Bankruptcy VCF/September 11 VCF
These claims must also be established by a preponderance of the evidence. However, since no adverse lawyer challenges the victim’s evidence, a little proof goes a long way.
Legal Issues
A number of legal concerns are raised by recent research placing responsibility for mesothelioma on asbestos (not genetics).
The aforementioned punitive damages are usually only available in negligence matters, which is why these cases are the preferred vehicle for exposure victims and asbestos exposure lawyers alike.
Negligence is basically a lack of care. Most companies have a duty of care to warn consumers about known product side effects. Failure to broadcast an adequate warning is negligence, which must be proved by a preponderance of the evidence.
Once an asbestos exposure lawyer establishes a prima facie occupational cancer claim, the defendant may respond to that claim, to either deny liability (legal responsibility) or reduce damages (amount of compensation). Two primary doctrines apply.
Substantial vs. Contributing Cause
We mentioned the Civil War above. Many factors too numerous to list here contributed to this conflict, but slavery substantially caused it. Likewise, environmental or occupational cancer often has several contributing factors, such as genetics. But mesothelioma has one substantial cause (asbestos exposure).
Cigarette smoking is the most common contributing cancer cause. But mesothelioma is not a common kind of cancer and does not share its attributes.
As mentioned, asbestos exposure is to mesothelioma what slavery was to the Civil War. Asbestos exposure is far and away the leading cause of mesothelioma cancer. This exposure is usually occupational or environmental.
Before 1980, construction and shipbuilding firms, as well as companies in many other industries, extensively used asbestos before 1980. Most post-1980 mesothelioma cases are environmental exposure matters. 9/11 victims and talc-asbestos victims are two good examples.
On a related note, many cigarette smokers were also victims of a conspiracy. For many years, tobacco companies lied about the amount of nicotine in cigarettes and the effect this drug has on the human body. The fact that this contributing cause was involuntary makes it even less of a defense in negligence claims, under the assumption of the risk doctrine (a voluntary assumption of a known risk).

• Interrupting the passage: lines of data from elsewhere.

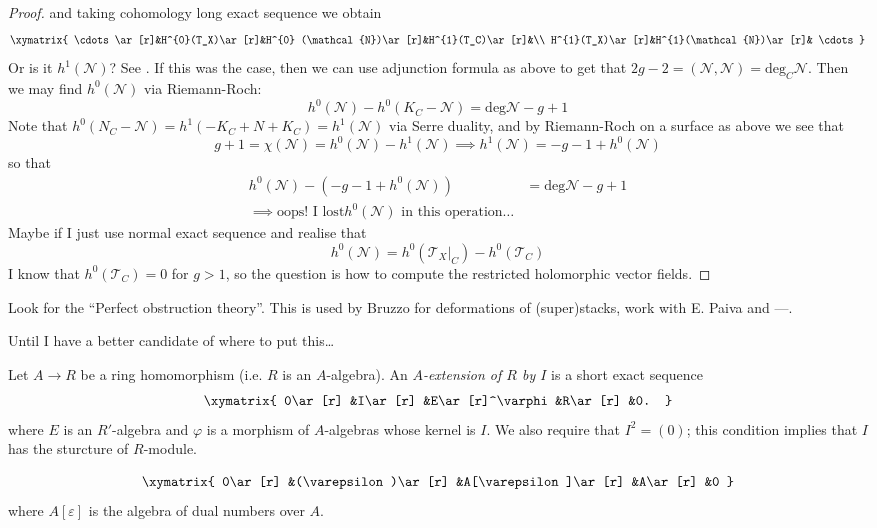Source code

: \documentclass{book}
\begin{document}
\begin{proof}
and taking cohomology long exact sequence we
obtain
$$
\xymatrix{
\cdots\ar[r]&H^{0}(T_X)\ar[r]&H^{0}
(\mathcal{N})\ar[r]&H^{1}(T_C)\ar[r]&\\
H^{1}(T_X)\ar[r]&H^{1}(\mathcal{N})\ar[r]&
\cdots
}
$$
\medskip\noindent
Or is it $h^1(\mathcal{N})$? See
\cite{HarrMorr}. If this was the case, then
we
can use adjunction formula as above to get
that
$2g-2=(\mathcal{N},\mathcal{N})=\text{deg}_C
\mathcal{N}$. Then we may find
$h^0(\mathcal{N})$ via Riemann-Roch:
$$
h^0(\mathcal{N})-h^0(K_C-\mathcal{N})=
\text{deg}\mathcal{N}-g+1
$$
Note that
$h^0(N_C-\mathcal{N})=h^1(-K_C+N+K_C)=
h^1(\mathcal{N})$
via Serre
duality, and by Riemann-Roch on a surface as
above we see that
$$
g+1=\chi(\mathcal{N})=h^0(\mathcal{N})-
h^1(\mathcal{N})
\implies
h^1(\mathcal{N})=-g-1+h^0(\mathcal{N})
$$
so that
$$
\begin{aligned}
h^0(\mathcal{N})-(-g-1+h^0(\mathcal{N}))&=
\text{deg}\mathcal{N}-g+1\\
\implies \text{oops! I lost
$h^0(\mathcal{N})$ in this operation…}
\end{aligned}
$$
Maybe if I just use normal exact sequence and
realise that
$$
h^0(\mathcal{N})=h^0(\mathcal{T}_X|_{C})-
h^0(\mathcal{T}_C)
$$
I know that $h^0(\mathcal{T}_C)=0$ for $g>1$,
so the question is how to compute
the restricted holomorphic vector fields.
\end{proof}

\medskip\noindent
Look for the ``Perfect obstruction theory''.
This is used by Bruzzo for deformations of
(super)stacks,
work with E. Paiva and ---.

\medskip\noindent
Until I have a better candidate of where to
put this…

\begin{definition}
\label{definition-extension}
\begin{reference}
\cite[p.7]{Sernesi-deformations}
\end{reference}
Let $A \to R$ be a ring homomorphism
(i.e. $R$ is an $A$-algebra).
An {\it $A$-extension of $R$ by $I$} is a
short exact sequence
$$
\xymatrix{
0\ar[r]
&I\ar[r]
&E\ar[r]^\varphi
&R\ar[r]
&0.
}
$$
where $E$ is an $R'$-algebra
and $\varphi$ is a morphism of $A$-algebras
whose kernel is $I$.
We also require that $I^2=(0)$;
this condition implies that $I$ has the
sturcture of $R$-module.
\end{definition}

\begin{example}
\label{example-dual-numbers-extension}
$$
\xymatrix{
0\ar[r]
&(\varepsilon)\ar[r]
&A[\varepsilon]\ar[r]
&A\ar[r]
&0
}
$$
where $A[\varepsilon]$ is the algebra of dual
numbers over $A$.
\end{example}
\end{document}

Genetic testing often reduces the role of this contributing factor. If doctors are aware of a genetic risk, they adjust diagnosis and treatment measures.
The Eggshell Skull Rule
Assumption of the risk also affects the eggshell skull rule doctrine. As mentioned, people with genetic predispositions (eggshell skulls) deserve more legal protection, not less. Therefore, asbestos companies cannot use a victim’s physical or other vulnerabilities to deny liability or reduce damages, at least in most states.
In fact, in many states, the eggshell skull rule is so strong that a contributing cause to cancer, like a genetic predisposition, is a non-issue.